The third grand composition was by Rubens, the Coronation ceremony of Mary de Medicis, one of the grand Luxemburg pictures.
This very fine composition is contained in an oval concave [p012] curve, and the figures in several points radiate to a centre. Some of the group pass the great leading line, but only to the degree and with the licence that a genius can effect, which destroys the too great, and the too palpable construction of the composition. The allegorical figures of Fame and Genius hovering over the royal personage, establish a centre to the oval, which prevents a void that would have been weak in the composition.

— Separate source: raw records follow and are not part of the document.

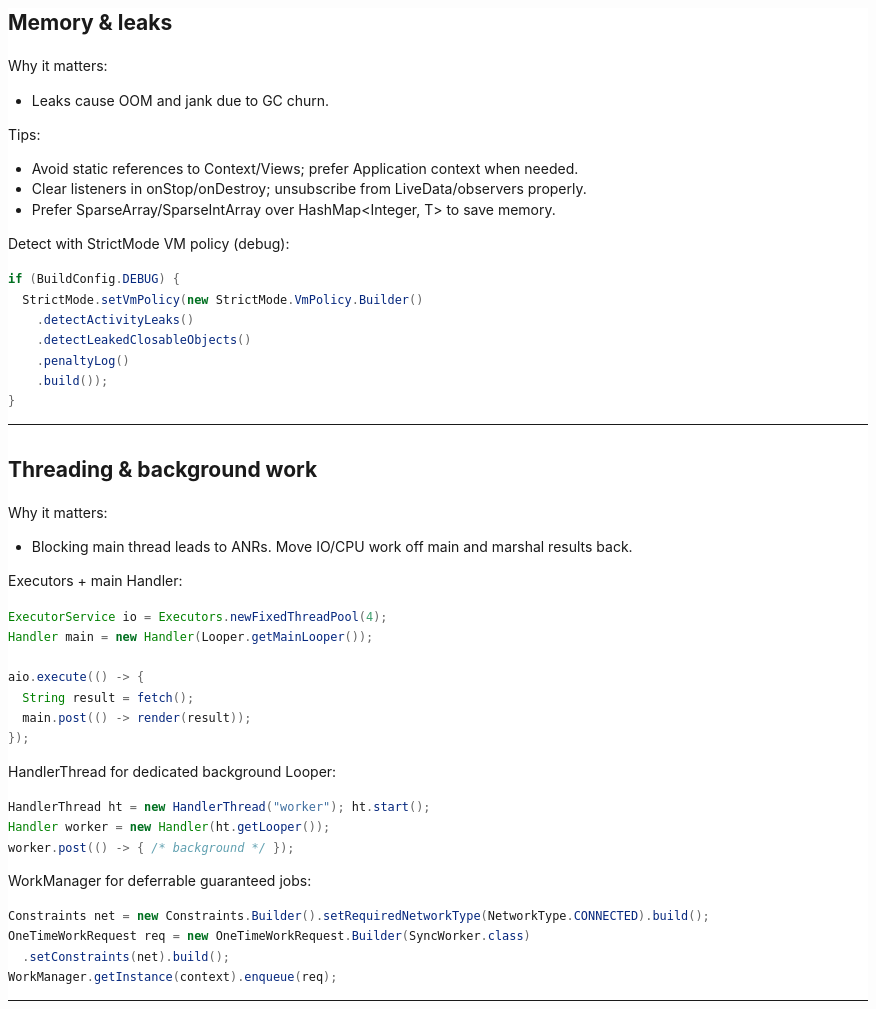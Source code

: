 ## Memory & leaks

Why it matters:
- Leaks cause OOM and jank due to GC churn.

Tips:
- Avoid static references to Context/Views; prefer Application context when needed.
- Clear listeners in onStop/onDestroy; unsubscribe from LiveData/observers properly.
- Prefer SparseArray/SparseIntArray over HashMap<Integer, T> to save memory.

Detect with StrictMode VM policy (debug):

```java
if (BuildConfig.DEBUG) {
  StrictMode.setVmPolicy(new StrictMode.VmPolicy.Builder()
    .detectActivityLeaks()
    .detectLeakedClosableObjects()
    .penaltyLog()
    .build());
}
```

---

## Threading & background work

Why it matters:
- Blocking main thread leads to ANRs. Move IO/CPU work off main and marshal results back.

Executors + main Handler:

```java
ExecutorService io = Executors.newFixedThreadPool(4);
Handler main = new Handler(Looper.getMainLooper());

aio.execute(() -> {
  String result = fetch();
  main.post(() -> render(result));
});
```

HandlerThread for dedicated background Looper:

```java
HandlerThread ht = new HandlerThread("worker"); ht.start();
Handler worker = new Handler(ht.getLooper());
worker.post(() -> { /* background */ });
```

WorkManager for deferrable guaranteed jobs:

```java
Constraints net = new Constraints.Builder().setRequiredNetworkType(NetworkType.CONNECTED).build();
OneTimeWorkRequest req = new OneTimeWorkRequest.Builder(SyncWorker.class)
  .setConstraints(net).build();
WorkManager.getInstance(context).enqueue(req);
```

---
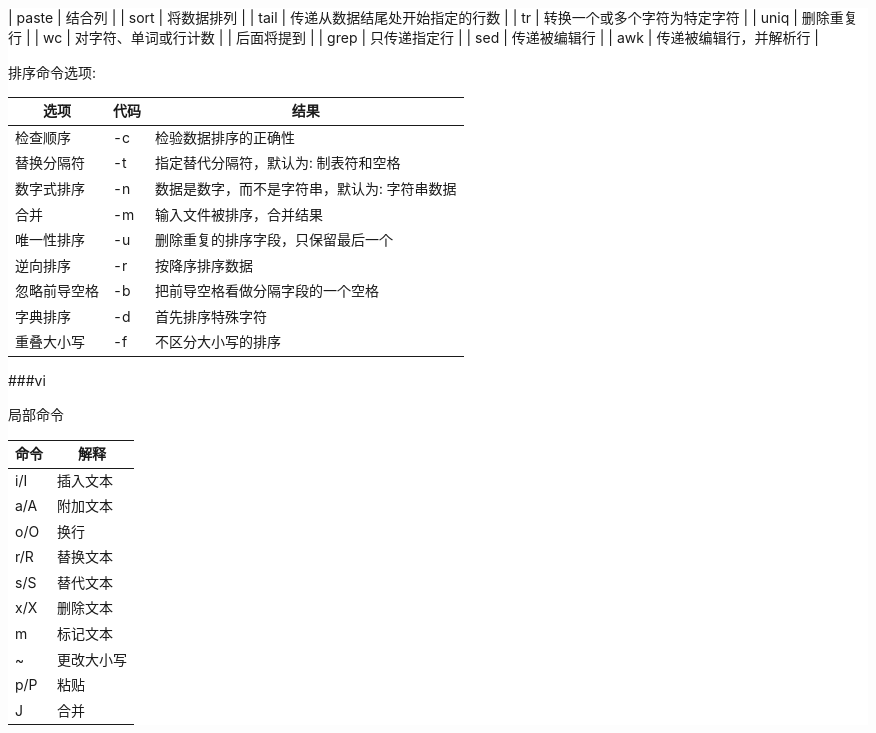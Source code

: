 | paste  | 结合列 |
| sort   | 将数据排列 |
| tail   | 传递从数据结尾处开始指定的行数 |
| tr     | 转换一个或多个字符为特定字符 |
| uniq   | 删除重复行 |
| wc     | 对字符、单词或行计数 |
| 后面将提到 |
| grep   | 只传递指定行 |
| sed    | 传递被编辑行 |
| awk    | 传递被编辑行，并解析行 |

排序命令选项:

| 选项 | 代码 | 结果 |
| ---- | ---- | ---- |
| 检查顺序    | -c | 检验数据排序的正确性 |
| 替换分隔符  | -t | 指定替代分隔符，默认为: 制表符和空格 |
| 数字式排序　| -n | 数据是数字，而不是字符串，默认为: 字符串数据 |
| 合并　　　  | -m | 输入文件被排序，合并结果 |
| 唯一性排序  | -u | 删除重复的排序字段，只保留最后一个 |
| 逆向排序    | -r | 按降序排序数据 |
| 忽略前导空格| -b | 把前导空格看做分隔字段的一个空格 |
| 字典排序    | -d | 首先排序特殊字符 |
| 重叠大小写　| -f | 不区分大小写的排序 |

###vi

局部命令

| 命令 | 解释 |
| ---- | ---- |
| i/I  | 插入文本 |
| a/A  | 附加文本 |
| o/O  | 换行　　 |
| r/R  | 替换文本 |
| s/S  | 替代文本 |
| x/X  | 删除文本 |
| m    | 标记文本 |
| ~    | 更改大小写 |
| p/P  | 粘贴 |
| J    | 合并 |
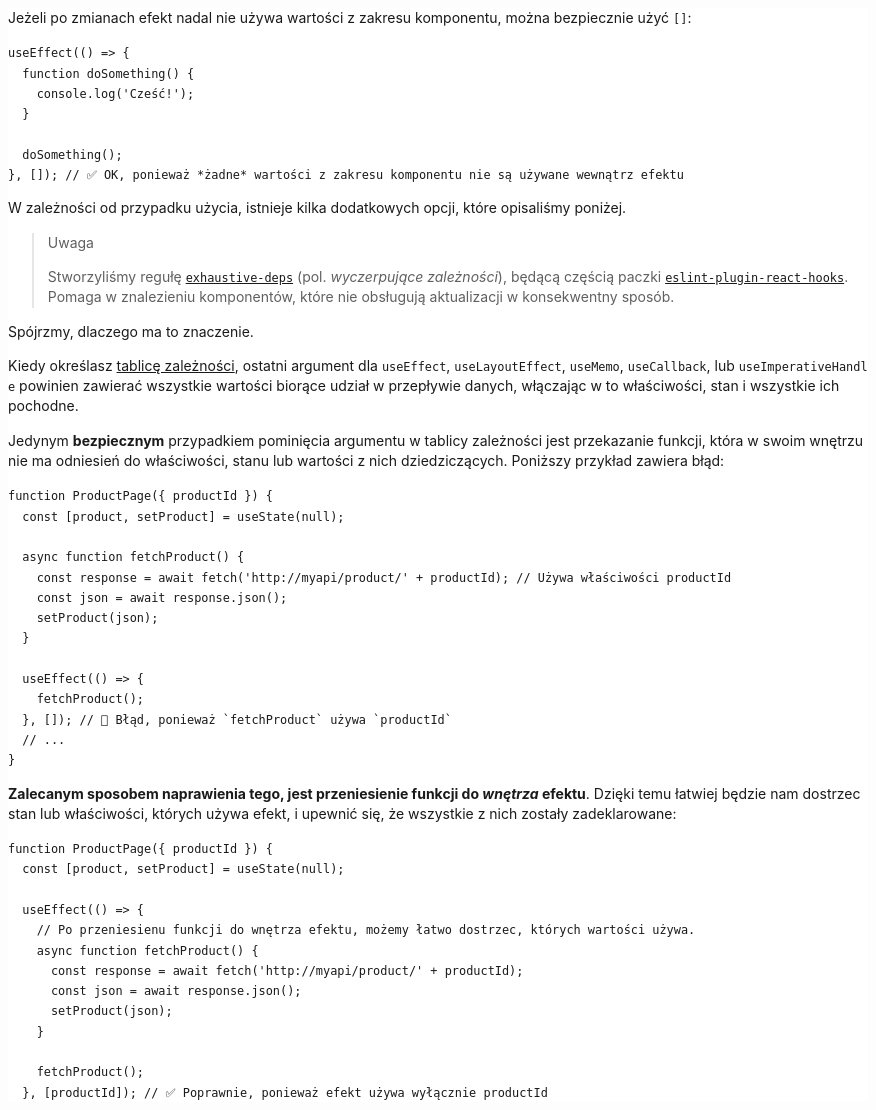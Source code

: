 Jeżeli po zmianach efekt nadal nie używa wartości z zakresu komponentu, można bezpiecznie użyć `[]`:

```js{7}
useEffect(() => {
  function doSomething() {
    console.log('Cześć!');
  }

  doSomething();
}, []); // ✅ OK, ponieważ *żadne* wartości z zakresu komponentu nie są używane wewnątrz efektu
```

W zależności od przypadku użycia, istnieje kilka dodatkowych opcji, które opisaliśmy poniżej.

>Uwaga
>
>Stworzyliśmy regułę [`exhaustive-deps`](https://github.com/facebook/react/issues/14920) (pol. *wyczerpujące zależności*), będącą częścią paczki [`eslint-plugin-react-hooks`](https://www.npmjs.com/package/eslint-plugin-react-hooks#installation). Pomaga w znalezieniu komponentów, które nie obsługują aktualizacji w konsekwentny sposób.

Spójrzmy, dlaczego ma to znaczenie.

Kiedy określasz [tablicę zależności](/docs/hooks-reference.html#conditionally-firing-an-effect), ostatni argument dla `useEffect`, `useLayoutEffect`, `useMemo`, `useCallback`, lub `useImperativeHandle` powinien zawierać wszystkie wartości biorące udział w przepływie danych, włączając w to właściwości, stan i wszystkie ich pochodne.

Jedynym **bezpiecznym** przypadkiem pominięcia argumentu w tablicy zależności jest przekazanie funkcji, która w swoim wnętrzu nie ma odniesień do właściwości, stanu lub wartości z nich dziedziczących. Poniższy przykład zawiera błąd:

```js{5,12}
function ProductPage({ productId }) {
  const [product, setProduct] = useState(null);

  async function fetchProduct() {
    const response = await fetch('http://myapi/product/' + productId); // Używa właściwości productId
    const json = await response.json();
    setProduct(json);
  }

  useEffect(() => {
    fetchProduct();
  }, []); // 🔴 Błąd, ponieważ `fetchProduct` używa `productId`
  // ...
}
```

**Zalecanym sposobem naprawienia tego, jest przeniesienie funkcji do _wnętrza_ efektu**. Dzięki temu łatwiej będzie nam dostrzec stan lub właściwości, których używa efekt, i upewnić się, że wszystkie z nich zostały zadeklarowane:

```js{5-10,13}
function ProductPage({ productId }) {
  const [product, setProduct] = useState(null);

  useEffect(() => {
    // Po przeniesienu funkcji do wnętrza efektu, możemy łatwo dostrzec, których wartości używa.
    async function fetchProduct() {
      const response = await fetch('http://myapi/product/' + productId);
      const json = await response.json();
      setProduct(json);
    }

    fetchProduct();
  }, [productId]); // ✅ Poprawnie, ponieważ efekt używa wyłącznie productId
```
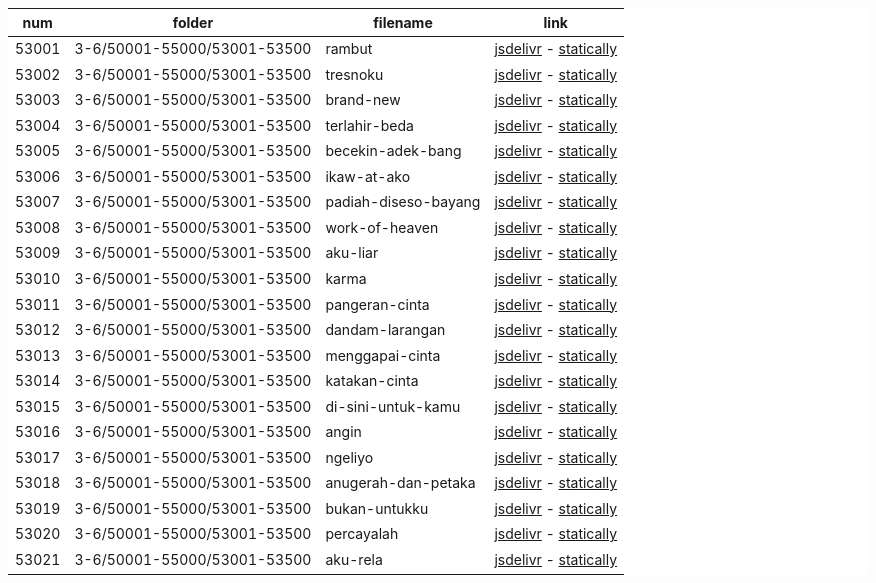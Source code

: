 |  num  | folder | filename | link |
|-------|--------|----------|------|
|53001|3-6/50001-55000/53001-53500|rambut|[jsdelivr](https://cdn.jsdelivr.net/gh/dbchord/png-old-c-600x600_3-6/50001-55000/53001-53500/rambut.png) - [statically](https://cdn.statically.io/gh/dbchord/png-old-c-600x600_3-6/img/50001-55000/53001-53500/rambut.png)|
|53002|3-6/50001-55000/53001-53500|tresnoku|[jsdelivr](https://cdn.jsdelivr.net/gh/dbchord/png-old-c-600x600_3-6/50001-55000/53001-53500/tresnoku.png) - [statically](https://cdn.statically.io/gh/dbchord/png-old-c-600x600_3-6/img/50001-55000/53001-53500/tresnoku.png)|
|53003|3-6/50001-55000/53001-53500|brand-new|[jsdelivr](https://cdn.jsdelivr.net/gh/dbchord/png-old-c-600x600_3-6/50001-55000/53001-53500/brand-new.png) - [statically](https://cdn.statically.io/gh/dbchord/png-old-c-600x600_3-6/img/50001-55000/53001-53500/brand-new.png)|
|53004|3-6/50001-55000/53001-53500|terlahir-beda|[jsdelivr](https://cdn.jsdelivr.net/gh/dbchord/png-old-c-600x600_3-6/50001-55000/53001-53500/terlahir-beda.png) - [statically](https://cdn.statically.io/gh/dbchord/png-old-c-600x600_3-6/img/50001-55000/53001-53500/terlahir-beda.png)|
|53005|3-6/50001-55000/53001-53500|becekin-adek-bang|[jsdelivr](https://cdn.jsdelivr.net/gh/dbchord/png-old-c-600x600_3-6/50001-55000/53001-53500/becekin-adek-bang.png) - [statically](https://cdn.statically.io/gh/dbchord/png-old-c-600x600_3-6/img/50001-55000/53001-53500/becekin-adek-bang.png)|
|53006|3-6/50001-55000/53001-53500|ikaw-at-ako|[jsdelivr](https://cdn.jsdelivr.net/gh/dbchord/png-old-c-600x600_3-6/50001-55000/53001-53500/ikaw-at-ako.png) - [statically](https://cdn.statically.io/gh/dbchord/png-old-c-600x600_3-6/img/50001-55000/53001-53500/ikaw-at-ako.png)|
|53007|3-6/50001-55000/53001-53500|padiah-diseso-bayang|[jsdelivr](https://cdn.jsdelivr.net/gh/dbchord/png-old-c-600x600_3-6/50001-55000/53001-53500/padiah-diseso-bayang.png) - [statically](https://cdn.statically.io/gh/dbchord/png-old-c-600x600_3-6/img/50001-55000/53001-53500/padiah-diseso-bayang.png)|
|53008|3-6/50001-55000/53001-53500|work-of-heaven|[jsdelivr](https://cdn.jsdelivr.net/gh/dbchord/png-old-c-600x600_3-6/50001-55000/53001-53500/work-of-heaven.png) - [statically](https://cdn.statically.io/gh/dbchord/png-old-c-600x600_3-6/img/50001-55000/53001-53500/work-of-heaven.png)|
|53009|3-6/50001-55000/53001-53500|aku-liar|[jsdelivr](https://cdn.jsdelivr.net/gh/dbchord/png-old-c-600x600_3-6/50001-55000/53001-53500/aku-liar.png) - [statically](https://cdn.statically.io/gh/dbchord/png-old-c-600x600_3-6/img/50001-55000/53001-53500/aku-liar.png)|
|53010|3-6/50001-55000/53001-53500|karma|[jsdelivr](https://cdn.jsdelivr.net/gh/dbchord/png-old-c-600x600_3-6/50001-55000/53001-53500/karma.png) - [statically](https://cdn.statically.io/gh/dbchord/png-old-c-600x600_3-6/img/50001-55000/53001-53500/karma.png)|
|53011|3-6/50001-55000/53001-53500|pangeran-cinta|[jsdelivr](https://cdn.jsdelivr.net/gh/dbchord/png-old-c-600x600_3-6/50001-55000/53001-53500/pangeran-cinta.png) - [statically](https://cdn.statically.io/gh/dbchord/png-old-c-600x600_3-6/img/50001-55000/53001-53500/pangeran-cinta.png)|
|53012|3-6/50001-55000/53001-53500|dandam-larangan|[jsdelivr](https://cdn.jsdelivr.net/gh/dbchord/png-old-c-600x600_3-6/50001-55000/53001-53500/dandam-larangan.png) - [statically](https://cdn.statically.io/gh/dbchord/png-old-c-600x600_3-6/img/50001-55000/53001-53500/dandam-larangan.png)|
|53013|3-6/50001-55000/53001-53500|menggapai-cinta|[jsdelivr](https://cdn.jsdelivr.net/gh/dbchord/png-old-c-600x600_3-6/50001-55000/53001-53500/menggapai-cinta.png) - [statically](https://cdn.statically.io/gh/dbchord/png-old-c-600x600_3-6/img/50001-55000/53001-53500/menggapai-cinta.png)|
|53014|3-6/50001-55000/53001-53500|katakan-cinta|[jsdelivr](https://cdn.jsdelivr.net/gh/dbchord/png-old-c-600x600_3-6/50001-55000/53001-53500/katakan-cinta.png) - [statically](https://cdn.statically.io/gh/dbchord/png-old-c-600x600_3-6/img/50001-55000/53001-53500/katakan-cinta.png)|
|53015|3-6/50001-55000/53001-53500|di-sini-untuk-kamu|[jsdelivr](https://cdn.jsdelivr.net/gh/dbchord/png-old-c-600x600_3-6/50001-55000/53001-53500/di-sini-untuk-kamu.png) - [statically](https://cdn.statically.io/gh/dbchord/png-old-c-600x600_3-6/img/50001-55000/53001-53500/di-sini-untuk-kamu.png)|
|53016|3-6/50001-55000/53001-53500|angin|[jsdelivr](https://cdn.jsdelivr.net/gh/dbchord/png-old-c-600x600_3-6/50001-55000/53001-53500/angin.png) - [statically](https://cdn.statically.io/gh/dbchord/png-old-c-600x600_3-6/img/50001-55000/53001-53500/angin.png)|
|53017|3-6/50001-55000/53001-53500|ngeliyo|[jsdelivr](https://cdn.jsdelivr.net/gh/dbchord/png-old-c-600x600_3-6/50001-55000/53001-53500/ngeliyo.png) - [statically](https://cdn.statically.io/gh/dbchord/png-old-c-600x600_3-6/img/50001-55000/53001-53500/ngeliyo.png)|
|53018|3-6/50001-55000/53001-53500|anugerah-dan-petaka|[jsdelivr](https://cdn.jsdelivr.net/gh/dbchord/png-old-c-600x600_3-6/50001-55000/53001-53500/anugerah-dan-petaka.png) - [statically](https://cdn.statically.io/gh/dbchord/png-old-c-600x600_3-6/img/50001-55000/53001-53500/anugerah-dan-petaka.png)|
|53019|3-6/50001-55000/53001-53500|bukan-untukku|[jsdelivr](https://cdn.jsdelivr.net/gh/dbchord/png-old-c-600x600_3-6/50001-55000/53001-53500/bukan-untukku.png) - [statically](https://cdn.statically.io/gh/dbchord/png-old-c-600x600_3-6/img/50001-55000/53001-53500/bukan-untukku.png)|
|53020|3-6/50001-55000/53001-53500|percayalah|[jsdelivr](https://cdn.jsdelivr.net/gh/dbchord/png-old-c-600x600_3-6/50001-55000/53001-53500/percayalah.png) - [statically](https://cdn.statically.io/gh/dbchord/png-old-c-600x600_3-6/img/50001-55000/53001-53500/percayalah.png)|
|53021|3-6/50001-55000/53001-53500|aku-rela|[jsdelivr](https://cdn.jsdelivr.net/gh/dbchord/png-old-c-600x600_3-6/50001-55000/53001-53500/aku-rela.png) - [statically](https://cdn.statically.io/gh/dbchord/png-old-c-600x600_3-6/img/50001-55000/53001-53500/aku-rela.png)|
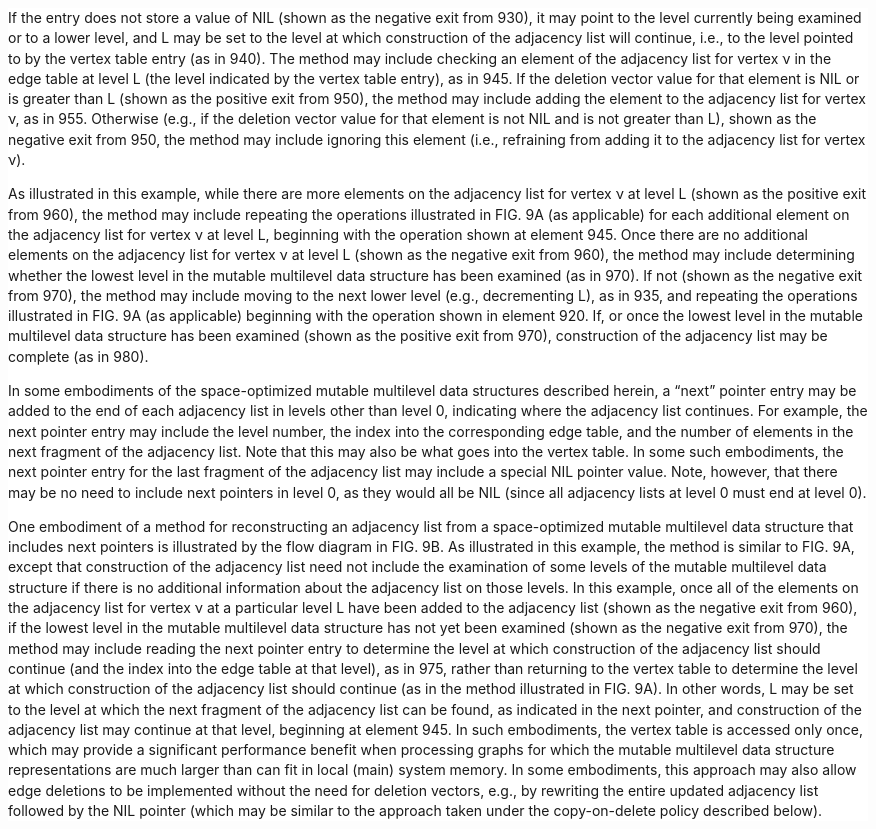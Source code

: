 If the entry does not store a value of NIL (shown as the negative exit from 930), it may point to the level currently being examined or to a lower level, and L may be set to the level at which construction of the adjacency list will continue, i.e., to the level pointed to by the vertex table entry (as in 940). The method may include checking an element of the adjacency list for vertex ν in the edge table at level L (the level indicated by the vertex table entry), as in 945. If the deletion vector value for that element is NIL or is greater than L (shown as the positive exit from 950), the method may include adding the element to the adjacency list for vertex ν, as in 955. Otherwise (e.g., if the deletion vector value for that element is not NIL and is not greater than L), shown as the negative exit from 950, the method may include ignoring this element (i.e., refraining from adding it to the adjacency list for vertex ν).

As illustrated in this example, while there are more elements on the adjacency list for vertex ν at level L (shown as the positive exit from 960), the method may include repeating the operations illustrated in FIG. 9A (as applicable) for each additional element on the adjacency list for vertex ν at level L, beginning with the operation shown at element 945. Once there are no additional elements on the adjacency list for vertex ν at level L (shown as the negative exit from 960), the method may include determining whether the lowest level in the mutable multilevel data structure has been examined (as in 970). If not (shown as the negative exit from 970), the method may include moving to the next lower level (e.g., decrementing L), as in 935, and repeating the operations illustrated in FIG. 9A (as applicable) beginning with the operation shown in element 920. If, or once the lowest level in the mutable multilevel data structure has been examined (shown as the positive exit from 970), construction of the adjacency list may be complete (as in 980).

In some embodiments of the space-optimized mutable multilevel data structures described herein, a “next” pointer entry may be added to the end of each adjacency list in levels other than level 0, indicating where the adjacency list continues. For example, the next pointer entry may include the level number, the index into the corresponding edge table, and the number of elements in the next fragment of the adjacency list. Note that this may also be what goes into the vertex table. In some such embodiments, the next pointer entry for the last fragment of the adjacency list may include a special NIL pointer value. Note, however, that there may be no need to include next pointers in level 0, as they would all be NIL (since all adjacency lists at level 0 must end at level 0).

One embodiment of a method for reconstructing an adjacency list from a space-optimized mutable multilevel data structure that includes next pointers is illustrated by the flow diagram in FIG. 9B. As illustrated in this example, the method is similar to FIG. 9A, except that construction of the adjacency list need not include the examination of some levels of the mutable multilevel data structure if there is no additional information about the adjacency list on those levels. In this example, once all of the elements on the adjacency list for vertex ν at a particular level L have been added to the adjacency list (shown as the negative exit from 960), if the lowest level in the mutable multilevel data structure has not yet been examined (shown as the negative exit from 970), the method may include reading the next pointer entry to determine the level at which construction of the adjacency list should continue (and the index into the edge table at that level), as in 975, rather than returning to the vertex table to determine the level at which construction of the adjacency list should continue (as in the method illustrated in FIG. 9A). In other words, L may be set to the level at which the next fragment of the adjacency list can be found, as indicated in the next pointer, and construction of the adjacency list may continue at that level, beginning at element 945. In such embodiments, the vertex table is accessed only once, which may provide a significant performance benefit when processing graphs for which the mutable multilevel data structure representations are much larger than can fit in local (main) system memory. In some embodiments, this approach may also allow edge deletions to be implemented without the need for deletion vectors, e.g., by rewriting the entire updated adjacency list followed by the NIL pointer (which may be similar to the approach taken under the copy-on-delete policy described below).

Three designs were next produced from Etruscan vases, to carry the evidence further, and to show the original source of the demonstrations of beauty in Grecian art. One was a charioteer driving a pair of magnificent horses of the highest spirit, Fig. 22. The composition is elliptic, and serpentine within.
Fig. 22.
The youthful conductor of the steeds is in a crescent or boat-shaped car, and his form is elegantly bent to meet the action and motion; his mantle flows behind in curved and serpentine folds, expressing the wind occasioned by the velocity of action. A more graceful or beautiful group and composition cannot be imagined.
The next design was a female in an elegant and very gentle serpentine action of the figure. Every portion of the outlines was elegant, from the varied succession of convexity and concavity; not a single angle could be traced throughout the whole [p013] of this beautiful creature. She held in her left arm a very handsome oval vase; and in the other a sort of scarf with ribands, all serpentine in form. By her side is placed a young man selected from another Etruscan design.
Fig. 23.
The line of this figure was the outline of an ellipse; it is perfection in every respect; and the grace was shown to depend upon gentle curved lines of convex and concave, alternately blended, and confluent. The motion of ships at sea is described in gentle elliptic curves; the wings and plumage of birds assume the oval and elliptic curves; all the fibres of their feathers have that form; some flattened, others more rounded: the pine-apple and numberless fruits have all an oval character of outline.